* **SOURCE DATA**
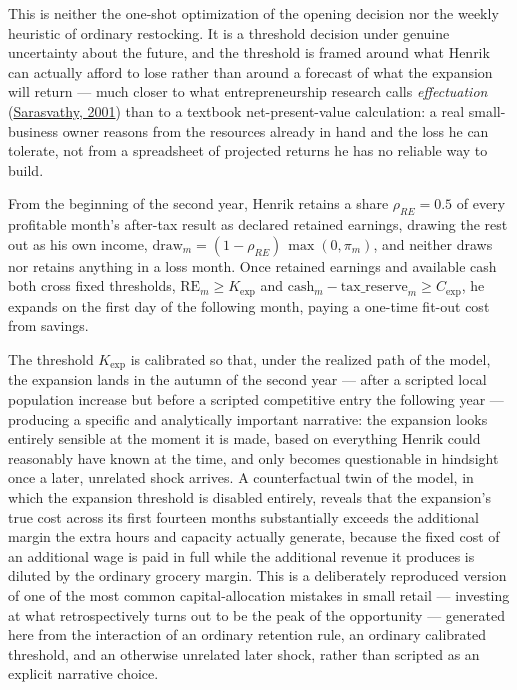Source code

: \documentclass[12pt,a4paper]{article}
\begin{document}
This is neither the one-shot optimization of the opening decision nor
the weekly heuristic of ordinary restocking. It is a threshold decision
under genuine uncertainty about the future, and the threshold is framed
around what Henrik can actually afford to lose rather than around a
forecast of what the expansion will return --- much closer to what
entrepreneurship research calls \emph{effectuation}
(\hyperlink{ref:sarasvathy2001}{Sarasvathy, 2001}) than to a textbook net-present-value
calculation: a real small-business owner reasons from the resources
already in hand and the loss he can tolerate, not from a spreadsheet of
projected returns he has no reliable way to build.

From the beginning of the second year, Henrik retains a share $\rho_{RE}
= 0.5$ of every profitable month's after-tax result as declared retained
earnings, drawing the rest out as his own income,
$\text{draw}_m = (1-\rho_{RE})\,\max(0, \pi_m)$, and neither draws nor
retains anything in a loss month. Once retained earnings and available
cash both cross fixed thresholds, $\text{RE}_m \geq K_{\text{exp}}$ and
$\text{cash}_m - \text{tax\_reserve}_m \geq C_{\text{exp}}$, he expands
on the first day of the following month, paying a one-time fit-out cost
from savings.

The threshold $K_{\text{exp}}$ is calibrated so that, under the realized
path of the model, the expansion lands in the autumn of the second year
--- after a scripted local population increase but before a scripted
competitive entry the following year --- producing a specific and
analytically important narrative: the expansion looks entirely sensible
at the moment it is made, based on everything Henrik could reasonably
have known at the time, and only becomes questionable in hindsight once
a later, unrelated shock arrives. A counterfactual twin of the model, in
which the expansion threshold is disabled entirely, reveals that the
expansion's true cost across its first fourteen months substantially
exceeds the additional margin the extra hours and capacity actually
generate, because the fixed cost of an additional wage is paid in full
while the additional revenue it produces is diluted by the ordinary
grocery margin. This is a deliberately reproduced version of one of the
most common capital-allocation mistakes in small retail --- investing at
what retrospectively turns out to be the peak of the opportunity ---
generated here from the interaction of an ordinary retention rule, an
ordinary calibrated threshold, and an otherwise unrelated later shock,
rather than scripted as an explicit narrative choice.
\end{document}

* **DIRECTIONS FOR THIS TASK**
Whenever a line above has the word "what" in it, copy that line.

* **SOLUTION TO THIS EXERCISE**
around what Henrik can actually afford to lose rather than around a
forecast of what the expansion will return --- much closer to what
what retrospectively turns out to be the peak of the opportunity ---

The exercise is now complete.